Source records:
☆ ☆ ☆ ☆ ☆

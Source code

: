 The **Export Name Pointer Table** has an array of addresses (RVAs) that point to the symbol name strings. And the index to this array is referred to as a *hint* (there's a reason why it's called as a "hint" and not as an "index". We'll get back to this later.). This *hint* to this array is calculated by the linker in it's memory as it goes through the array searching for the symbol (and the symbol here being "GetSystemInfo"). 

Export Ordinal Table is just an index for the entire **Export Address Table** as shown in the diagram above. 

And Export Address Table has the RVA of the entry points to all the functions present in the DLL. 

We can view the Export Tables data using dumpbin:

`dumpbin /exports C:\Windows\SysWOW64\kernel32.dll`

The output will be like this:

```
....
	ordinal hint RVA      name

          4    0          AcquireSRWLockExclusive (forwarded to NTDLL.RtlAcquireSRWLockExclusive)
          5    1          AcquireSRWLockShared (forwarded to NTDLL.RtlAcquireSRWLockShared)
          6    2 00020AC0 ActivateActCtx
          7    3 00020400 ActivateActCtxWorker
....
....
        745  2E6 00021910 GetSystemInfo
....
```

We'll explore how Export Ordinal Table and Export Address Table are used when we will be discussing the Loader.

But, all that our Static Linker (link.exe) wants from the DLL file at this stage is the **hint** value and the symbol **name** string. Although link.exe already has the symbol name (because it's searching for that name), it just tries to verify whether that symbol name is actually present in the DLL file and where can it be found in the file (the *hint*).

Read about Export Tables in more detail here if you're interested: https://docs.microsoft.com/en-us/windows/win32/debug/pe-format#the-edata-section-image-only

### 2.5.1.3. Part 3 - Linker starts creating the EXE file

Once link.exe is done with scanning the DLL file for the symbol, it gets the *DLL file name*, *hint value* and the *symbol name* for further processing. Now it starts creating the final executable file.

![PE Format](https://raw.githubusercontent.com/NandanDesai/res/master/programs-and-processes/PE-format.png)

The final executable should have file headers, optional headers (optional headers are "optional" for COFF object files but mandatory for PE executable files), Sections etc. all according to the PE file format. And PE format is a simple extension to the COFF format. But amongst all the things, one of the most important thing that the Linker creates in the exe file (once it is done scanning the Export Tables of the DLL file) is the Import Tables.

☆ ☆ ☆ ☆ ☆

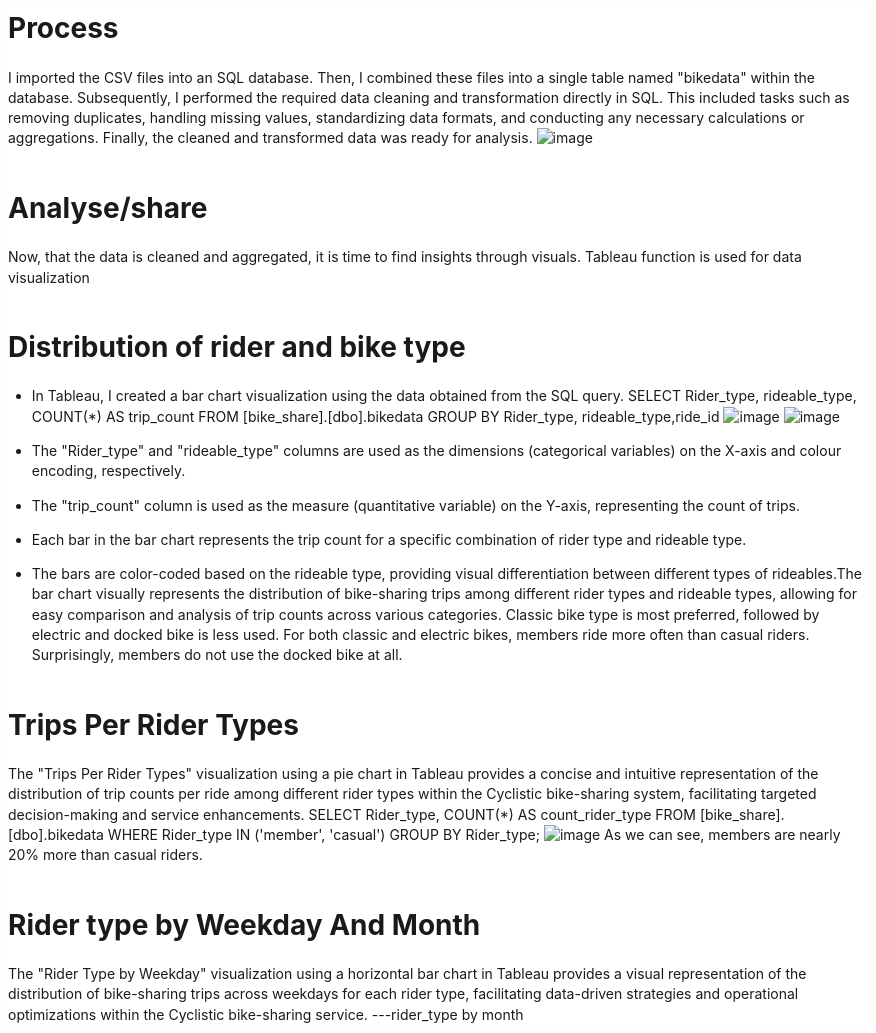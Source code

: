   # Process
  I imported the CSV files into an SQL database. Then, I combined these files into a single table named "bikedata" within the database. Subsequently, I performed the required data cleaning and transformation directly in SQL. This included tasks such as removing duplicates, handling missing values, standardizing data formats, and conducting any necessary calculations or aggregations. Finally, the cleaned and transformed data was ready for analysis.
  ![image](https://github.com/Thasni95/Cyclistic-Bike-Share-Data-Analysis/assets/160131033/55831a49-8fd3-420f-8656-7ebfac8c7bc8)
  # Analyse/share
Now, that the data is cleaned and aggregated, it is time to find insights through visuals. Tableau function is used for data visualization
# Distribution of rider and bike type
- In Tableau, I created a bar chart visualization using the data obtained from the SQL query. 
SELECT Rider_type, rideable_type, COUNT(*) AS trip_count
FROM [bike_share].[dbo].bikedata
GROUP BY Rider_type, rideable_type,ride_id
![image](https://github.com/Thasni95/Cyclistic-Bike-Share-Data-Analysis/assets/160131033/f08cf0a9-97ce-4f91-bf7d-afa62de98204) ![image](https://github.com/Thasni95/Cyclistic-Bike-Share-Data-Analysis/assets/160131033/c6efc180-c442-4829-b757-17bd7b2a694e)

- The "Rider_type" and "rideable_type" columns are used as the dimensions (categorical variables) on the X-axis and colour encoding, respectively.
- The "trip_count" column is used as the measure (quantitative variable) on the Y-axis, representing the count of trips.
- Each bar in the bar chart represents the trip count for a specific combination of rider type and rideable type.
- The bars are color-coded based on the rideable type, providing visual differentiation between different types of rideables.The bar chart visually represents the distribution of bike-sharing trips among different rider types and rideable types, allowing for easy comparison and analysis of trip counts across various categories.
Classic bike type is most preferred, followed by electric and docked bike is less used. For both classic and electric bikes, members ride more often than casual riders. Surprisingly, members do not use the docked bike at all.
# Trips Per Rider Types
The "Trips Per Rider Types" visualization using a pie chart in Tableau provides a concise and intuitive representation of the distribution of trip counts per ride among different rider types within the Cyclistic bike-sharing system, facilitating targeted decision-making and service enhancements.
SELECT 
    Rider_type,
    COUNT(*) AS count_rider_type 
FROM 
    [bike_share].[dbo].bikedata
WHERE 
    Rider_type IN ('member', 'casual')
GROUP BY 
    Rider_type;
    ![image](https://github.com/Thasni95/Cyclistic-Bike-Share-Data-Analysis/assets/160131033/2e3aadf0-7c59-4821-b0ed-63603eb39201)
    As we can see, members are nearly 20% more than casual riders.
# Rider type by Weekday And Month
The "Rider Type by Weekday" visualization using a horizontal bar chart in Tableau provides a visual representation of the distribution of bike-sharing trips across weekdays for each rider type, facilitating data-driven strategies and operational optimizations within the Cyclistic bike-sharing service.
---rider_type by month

☆ ☆ ☆ ☆ ☆

Exercise description - Using the data above, count the lines where "just" appears. Reply with the number only.

Result - 2